The goal of the plotMissing
library is to allow users to easily plot
the number of missing values for each column in a tibble
object. All
of the plot-generating functions in this library are designed to
interact with the tidyverse
set of packages, and the functions are
designed to give users a wide range of flexibility and customization.
The plotMissing::plotMissing
function generates a stacked column plot
depicting the number of missing (NA
) and observed (non-NA
) values
for each selected column in a tibble. The package provides built-in
customization options including changing the colours of the bars, the
names shown in the legend, and selecting a subset of the columns to
plot.
The plotMissing::plotMissing
function is partially based on the
missingno
Python library
(in particular, the msno.bar
function) in Python, with many additional
customization options for the resulting plot built directly into the
function.
You can install the most recently-published version of the plotMissing
library from GitHub with the following code:
# install.packages("devtools")
devtools::install_github("stat545ubc-2023/plotMissing")
If you would like to install a specific version of the plotMissing
library (e.g. v0.1.0
), you can install the specified version with the
following code:
# install.packages("devtools")
devtools::install_github("stat545ubc-2023/plotMissing", ref = "v0.1.0")

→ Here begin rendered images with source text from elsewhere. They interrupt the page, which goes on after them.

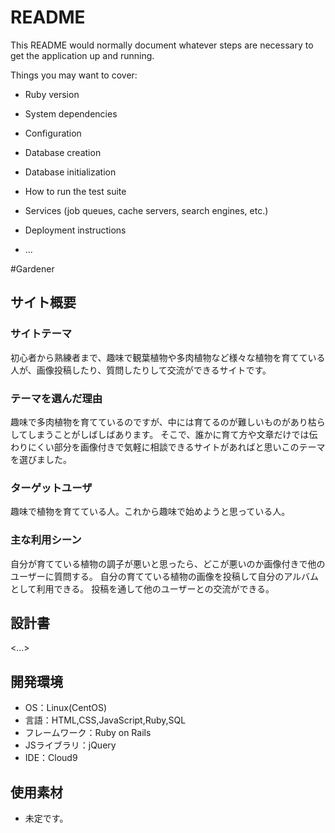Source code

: # README

This README would normally document whatever steps are necessary to get the
application up and running.

Things you may want to cover:

* Ruby version

* System dependencies

* Configuration

* Database creation

* Database initialization

* How to run the test suite

* Services (job queues, cache servers, search engines, etc.)

* Deployment instructions

* ...

#Gardener

## サイト概要
### サイトテーマ
初心者から熟練者まで、趣味で観葉植物や多肉植物など様々な植物を育てている人が、画像投稿したり、質問したりして交流ができるサイトです。

### テーマを選んだ理由
趣味で多肉植物を育てているのですが、中には育てるのが難しいものがあり枯らしてしまうことがしばしばあります。
そこで、誰かに育て方や文章だけでは伝わりにくい部分を画像付きで気軽に相談できるサイトがあればと思いこのテーマを選びました。

### ターゲットユーザ
趣味で植物を育てている人。これから趣味で始めようと思っている人。

### 主な利用シーン
自分が育てている植物の調子が悪いと思ったら、どこが悪いのか画像付きで他のユーザーに質問する。
自分の育てている植物の画像を投稿して自分のアルバムとして利用できる。
投稿を通して他のユーザーとの交流ができる。

## 設計書
<...>

## 開発環境
- OS：Linux(CentOS)
- 言語：HTML,CSS,JavaScript,Ruby,SQL
- フレームワーク：Ruby on Rails
- JSライブラリ：jQuery
- IDE：Cloud9

## 使用素材
- 未定です。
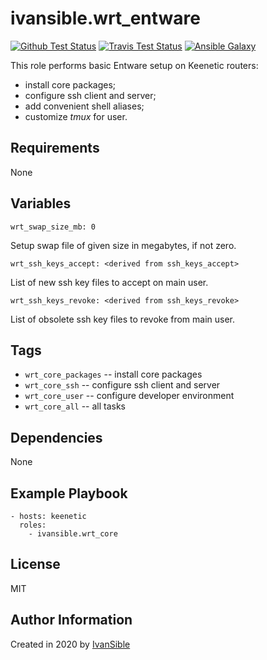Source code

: # ivansible.wrt_entware

[![Github Test Status](https://github.com/ivansible/wrt-entware/workflows/Molecule%20test/badge.svg?branch=master)](https://github.com/ivansible/wrt-entware/actions)
[![Travis Test Status](https://travis-ci.org/ivansible/wrt-entware.svg?branch=master)](https://travis-ci.org/ivansible/wrt-entware)
[![Ansible Galaxy](https://img.shields.io/badge/galaxy-ivansible.wrt__entware-68a.svg?style=flat)](https://galaxy.ansible.com/ivansible/wrt_entware/)

This role performs basic Entware setup on Keenetic routers:
  - install core packages;
  - configure ssh client and server;
  - add convenient shell aliases;
  - customize _tmux_ for user.


## Requirements

None


## Variables

    wrt_swap_size_mb: 0
Setup swap file of given size in megabytes, if not zero.

    wrt_ssh_keys_accept: <derived from ssh_keys_accept>
List of new ssh key files to accept on main user.

    wrt_ssh_keys_revoke: <derived from ssh_keys_revoke>
List of obsolete ssh key files to revoke from main user.


## Tags

- `wrt_core_packages` -- install core packages
- `wrt_core_ssh` -- configure ssh client and server
- `wrt_core_user` -- configure developer environment
- `wrt_core_all` -- all tasks


## Dependencies

None


## Example Playbook

    - hosts: keenetic
      roles:
        - ivansible.wrt_core


## License

MIT


## Author Information

Created in 2020 by [IvanSible](https://github.com/ivansible)
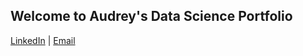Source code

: ## Welcome to Audrey's Data Science Portfolio

[LinkedIn](https://www.linkedin.com/in/audreychu/) | [Email](audreychu27@gmail.com)

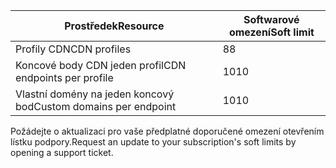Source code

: 
| <span data-ttu-id="2840e-101">Prostředek</span><span class="sxs-lookup"><span data-stu-id="2840e-101">Resource</span></span> | <span data-ttu-id="2840e-102">Softwarové omezení</span><span class="sxs-lookup"><span data-stu-id="2840e-102">Soft limit</span></span> |
| --- | --- |
| <span data-ttu-id="2840e-103">Profily CDN</span><span class="sxs-lookup"><span data-stu-id="2840e-103">CDN profiles</span></span> |<span data-ttu-id="2840e-104">8</span><span class="sxs-lookup"><span data-stu-id="2840e-104">8</span></span> |
| <span data-ttu-id="2840e-105">Koncové body CDN jeden profil</span><span class="sxs-lookup"><span data-stu-id="2840e-105">CDN endpoints per profile</span></span> |<span data-ttu-id="2840e-106">10</span><span class="sxs-lookup"><span data-stu-id="2840e-106">10</span></span> |
| <span data-ttu-id="2840e-107">Vlastní domény na jeden koncový bod</span><span class="sxs-lookup"><span data-stu-id="2840e-107">Custom domains per endpoint</span></span> |<span data-ttu-id="2840e-108">10</span><span class="sxs-lookup"><span data-stu-id="2840e-108">10</span></span> |

<span data-ttu-id="2840e-109">Požádejte o aktualizaci pro vaše předplatné doporučené omezení otevřením lístku podpory.</span><span class="sxs-lookup"><span data-stu-id="2840e-109">Request an update to your subscription's soft limits by opening a support ticket.</span></span>


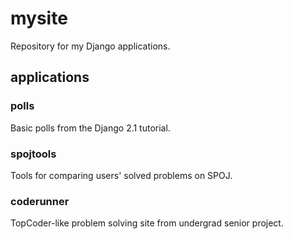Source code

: # mysite
Repository for my Django applications.

## applications
### polls
Basic polls from the Django 2.1 tutorial.
### spojtools
Tools for comparing users' solved problems on SPOJ.
### coderunner
TopCoder-like problem solving site from undergrad senior project.
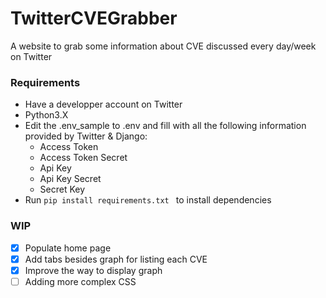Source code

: # TwitterCVEGrabber
 A website to grab some information about CVE discussed every day/week on Twitter


### Requirements 
- Have a developper account on Twitter
- Python3.X
- Edit the .env_sample to .env and fill with all the following information provided by Twitter & Django: 
  - Access Token
  - Access Token Secret
  - Api Key
  - Api Key Secret 
  - Secret Key
 - Run `pip install requirements.txt ` to install dependencies

### WIP
- [x] Populate home page
- [x] Add tabs besides graph for listing each CVE
- [x] Improve the way to display graph
- [ ] Adding more complex CSS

In the code above, the input in the ref
argument must match the tag of
the plotMissing
library which you would like to install.
Because the plotMissing
function produces a ggplot2
object, it would
be helpful to cover a few visual examples of the outputs of this
function to demonstrate what the different parameters in the function
represent.
library(plotMissing)
# Load in a dataset and coerce it to a tibble
airquality <- tibble::tibble(datasets::airquality)
plotMissing(airquality)
plotMissing(airquality,
cols = tidyselect::starts_with(c("O", "S", "T", "W")),
count_names = c("NA", "Not NA"),
bar_colours = c("#ABCDEF", "#FEDCBA"))
plotMissing(airquality,
ggplot2::theme_classic(),
ggplot2::labs(x = "Column Name", y = "Number of Rows",
fill = "NA or not?"),
cols = tidyselect::starts_with(c("O", "S", "T", "W")),
count_names = c("NA", "Not NA"),
bar_colours = c("#ABCDEF", "#FEDCBA"))
There are some future updates planned for the plotMissing
package
which are meant to improve the ‘customizability’ of the plots which the
package generates. The future features include the following:
- Create plots for only one “group” (e.g. only display the number of missing values per column)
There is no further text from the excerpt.